The main aim of any trial is to ensure justice is served to all parties. But this may not always happen as some suspects especially those involved in murder, incest, defilement, corruption, terrorism and even robbery intimidate witnesses.
This led to the formation of the Witness Protection Agency (WPA) in 2008. The mandate of WPA is to provide special protection, on behalf of the State, to persons in possession of important information and who are facing potential risk or intimidation because of their cooperation with the prosecution and other law enforcement agencies.
WPA director Alice Ondieki, says a total of 720 witnesses have been admitted into the programme since its inception.
This, however, excludes other family members or dependants, who are not direct beneficiaries.
“If for example a married man is admitted into the programme, the wife and children are also brought on board.
We get between 100 to 120 applications per year, however, not all of them end up being protected,” Ondieki told People Dailyduring an interview.

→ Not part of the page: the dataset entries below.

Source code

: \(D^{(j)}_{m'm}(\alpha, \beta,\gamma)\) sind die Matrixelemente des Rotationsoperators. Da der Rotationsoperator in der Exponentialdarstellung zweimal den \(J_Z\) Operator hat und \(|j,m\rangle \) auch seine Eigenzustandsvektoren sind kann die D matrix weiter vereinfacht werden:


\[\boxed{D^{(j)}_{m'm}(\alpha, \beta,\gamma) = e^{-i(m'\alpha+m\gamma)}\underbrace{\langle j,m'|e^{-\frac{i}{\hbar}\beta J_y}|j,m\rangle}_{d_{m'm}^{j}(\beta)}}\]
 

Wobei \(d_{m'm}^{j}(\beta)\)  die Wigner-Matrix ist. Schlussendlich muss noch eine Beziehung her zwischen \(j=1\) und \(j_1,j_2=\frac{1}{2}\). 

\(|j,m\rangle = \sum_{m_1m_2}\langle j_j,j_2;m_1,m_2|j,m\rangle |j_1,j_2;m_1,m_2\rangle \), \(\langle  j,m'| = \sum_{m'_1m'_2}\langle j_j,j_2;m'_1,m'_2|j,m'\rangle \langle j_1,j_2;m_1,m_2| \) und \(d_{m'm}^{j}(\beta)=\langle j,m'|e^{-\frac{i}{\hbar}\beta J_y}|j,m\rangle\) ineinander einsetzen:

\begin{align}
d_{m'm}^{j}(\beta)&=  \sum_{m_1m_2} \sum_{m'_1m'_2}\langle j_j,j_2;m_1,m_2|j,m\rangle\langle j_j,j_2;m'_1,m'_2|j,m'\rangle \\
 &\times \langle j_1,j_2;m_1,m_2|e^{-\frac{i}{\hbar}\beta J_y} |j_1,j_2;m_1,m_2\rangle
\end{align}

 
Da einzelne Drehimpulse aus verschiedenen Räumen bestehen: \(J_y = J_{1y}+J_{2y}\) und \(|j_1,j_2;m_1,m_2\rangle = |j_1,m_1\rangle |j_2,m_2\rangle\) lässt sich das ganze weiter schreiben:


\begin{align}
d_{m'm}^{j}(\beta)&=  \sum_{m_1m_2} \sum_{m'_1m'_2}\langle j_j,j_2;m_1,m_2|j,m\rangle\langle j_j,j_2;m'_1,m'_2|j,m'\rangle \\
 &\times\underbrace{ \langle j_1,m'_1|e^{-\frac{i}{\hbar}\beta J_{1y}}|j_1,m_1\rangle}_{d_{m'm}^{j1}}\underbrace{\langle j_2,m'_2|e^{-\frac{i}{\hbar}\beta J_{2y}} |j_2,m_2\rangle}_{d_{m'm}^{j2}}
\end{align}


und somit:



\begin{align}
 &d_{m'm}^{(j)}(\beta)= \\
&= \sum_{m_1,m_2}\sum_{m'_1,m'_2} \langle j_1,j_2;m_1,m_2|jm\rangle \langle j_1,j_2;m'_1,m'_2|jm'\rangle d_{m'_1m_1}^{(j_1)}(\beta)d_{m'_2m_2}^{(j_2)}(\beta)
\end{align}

She says WPA spends between Sh2.5 million to Sh3 million per witness per year, noting that some of the witnesses are also paid, based on their current earnings.
“If the basic earnings cannot be established like in the case of a mama mboga, we pay the minimum which is Sh13,500.”
The protection is done through a number of ways including physical and armed protection, relocation and change of identity.
Protection can also be done during court proceedings through holding in-camera or closed sessions, use of pseudonyms, redaction of identifying information and use of video link.
Concerns have, however, been raised over delayed admission to the programme by crucial witnesses.
The agency, however, says some witnesses are admitted immediately, such as those found at the scene of crime, for the initial 14 days.
“This can be extended to another 14 days as we conduct risk assessment and establish eligibility,” she says.
Though some witnesses approach WPA, about 90 per cent of them are referred to the agency by the Office of the Director of Public Prosecutions (ODPP).
“The ODPP plays a key role in confirming whether they are eligible. We get other referrals from the DCI, Independent Policing Oversight Authority (IPOA), courts and other human rights organisations,” she says.
She, however, says the cases will soon be expedited following the inclusion of the Judiciary’s Chief Registrar as a board member.
Ondieki reveals the biggest challenge is finances, an issue exacerbated by the fact that the Agency continues to admit witnesses but the budget has always remained the same.
In the last financial year, the agency was allocated Sh480 million. “We have serious problems with murder, incest, gender violence and corruption cases especially where suspects are released on bail and end up interfering with witnesses,” she says.
The director, however, says in such cases , the investigating officers can go back to court and apply for the cancellation of the bond or bail.
The agency has, however, maintained that no witness under the programme has ever been killed.
“It is true some witnesses have been killed but none of them have been from WPA.
So far, we have only lost five witnesses but due to natural causes. Again, our mandate does not cover anyone who is not in our programme.”
To further ensure witness safety, WPA has come up with witness protection boxes because most courts do not have safe rooms or screens for such protected witnesses.
“We have discussed with the Judiciary and the National Council on the Administration of Justice (NCAJ) for the construction of such boxes and screens,” she concludes.